Das Schlimme an der ganzen Sache (für mich) ist nämlich das: Die emotionale Story funktioniert! Sowohl im 2., als auch in diesem Film gibt es großartige emotionale Momente und die Message, Story etc. sind wirklich, wirklich gut. Und das ist normalerweise der schwierige Teil!! Es ist also sehr frustrierend, dass sich die Autoren und Filmemacher an völlig vermeidbaren Logiklöchern verheben, die man mit dem Einsatz von 3 Gehinzellen hätte fixen können.
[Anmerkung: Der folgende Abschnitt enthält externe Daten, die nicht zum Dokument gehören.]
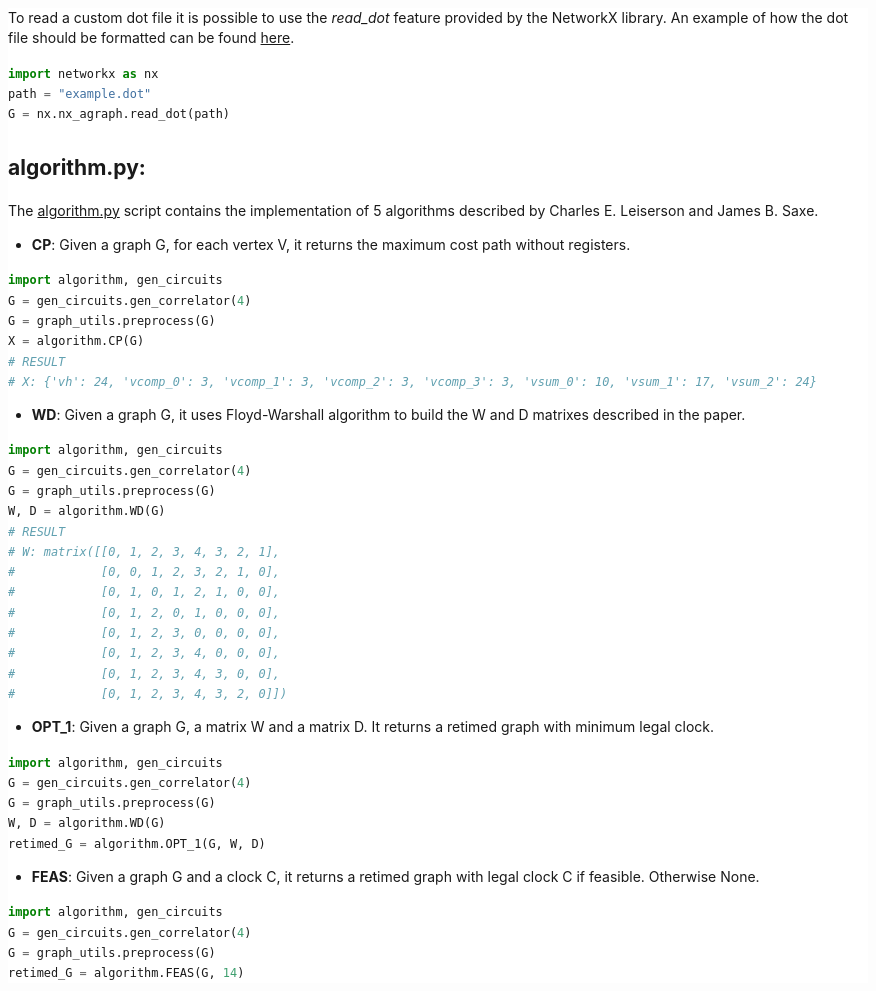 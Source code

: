 To read a custom dot file it is possible to use the *read_dot* feature provided by the NetworkX library.
An example of how the dot file should be formatted can be found [here](example.dot).
```python
import networkx as nx
path = "example.dot"
G = nx.nx_agraph.read_dot(path)
```



## algorithm.py:
The [algorithm.py](algorithm.py) script contains the implementation of 5 algorithms described by Charles E. Leiserson and James B. Saxe.
* **CP**: Given a graph G, for each vertex V, it returns the maximum cost path without registers.
```python
import algorithm, gen_circuits
G = gen_circuits.gen_correlator(4)
G = graph_utils.preprocess(G)
X = algorithm.CP(G)
# RESULT
# X: {'vh': 24, 'vcomp_0': 3, 'vcomp_1': 3, 'vcomp_2': 3, 'vcomp_3': 3, 'vsum_0': 10, 'vsum_1': 17, 'vsum_2': 24}
```

* **WD**: Given a graph G, it uses Floyd-Warshall algorithm to build the W and D matrixes described in the paper.
```python
import algorithm, gen_circuits
G = gen_circuits.gen_correlator(4)
G = graph_utils.preprocess(G)
W, D = algorithm.WD(G)
# RESULT
# W: matrix([[0, 1, 2, 3, 4, 3, 2, 1],
#            [0, 0, 1, 2, 3, 2, 1, 0],
#            [0, 1, 0, 1, 2, 1, 0, 0],
#            [0, 1, 2, 0, 1, 0, 0, 0],
#            [0, 1, 2, 3, 0, 0, 0, 0],
#            [0, 1, 2, 3, 4, 0, 0, 0],
#            [0, 1, 2, 3, 4, 3, 0, 0],
#            [0, 1, 2, 3, 4, 3, 2, 0]])
```

* **OPT_1**: Given a graph G, a matrix W and a matrix D. It returns a retimed graph with minimum legal clock.
```python
import algorithm, gen_circuits
G = gen_circuits.gen_correlator(4)
G = graph_utils.preprocess(G)
W, D = algorithm.WD(G)
retimed_G = algorithm.OPT_1(G, W, D)
```

* **FEAS**: Given a graph G and a clock C, it returns a retimed graph with legal clock C if feasible. Otherwise None.
```python
import algorithm, gen_circuits
G = gen_circuits.gen_correlator(4)
G = graph_utils.preprocess(G)
retimed_G = algorithm.FEAS(G, 14)
```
Und wie das immer so ist, wenn ich wirklich, wirklich, wirklich lange Posts schreibe, ärgert mich diese Art von verschwendetem Potential am meisten. ;-)
 
Ab dem Zeitpunkt, an dem wir das ganze nervige Mysterio-Zeug endlich nicht mehr diskutieren und es um die Spiderverse Dinge geht, macht mir der Film viel mehr Spaß, die Chemie zwischen den 3 Spidermen (und mit den entsprechenden Villains) ist so großartig und man merkt allen Beteiligten einfach an, dass es ein Herzensprojekt war alle diese Schauspieler zusammenzubringen. 
Wenn ich mich abgeregt habe über die Dinge, die so grundlos dämlich waren, werde ich den Film allein für diese Szenen noch ein paar Mal ansehen, aber jetzt musste ich mich erstmal ärgern.

Ich will jeden Spiderman Film lieben, immer, und ich werde atzig, wenn man es mir so schwer macht!;-)
Aber für die großartige Schauspielleistung aller Beteiligten und das emotional befriedigende Storytelling vergebe ich trotzdem 4 von 5 Zauberwürfel, trotz aller Plotfails.
Plottechnisch durchdachte Filme, die emotional auf der Strecke bleiben, sind für mich noch schlimmer, aber es ärgert mich, dass es hier so einfach gewesen wäre beides zu haben.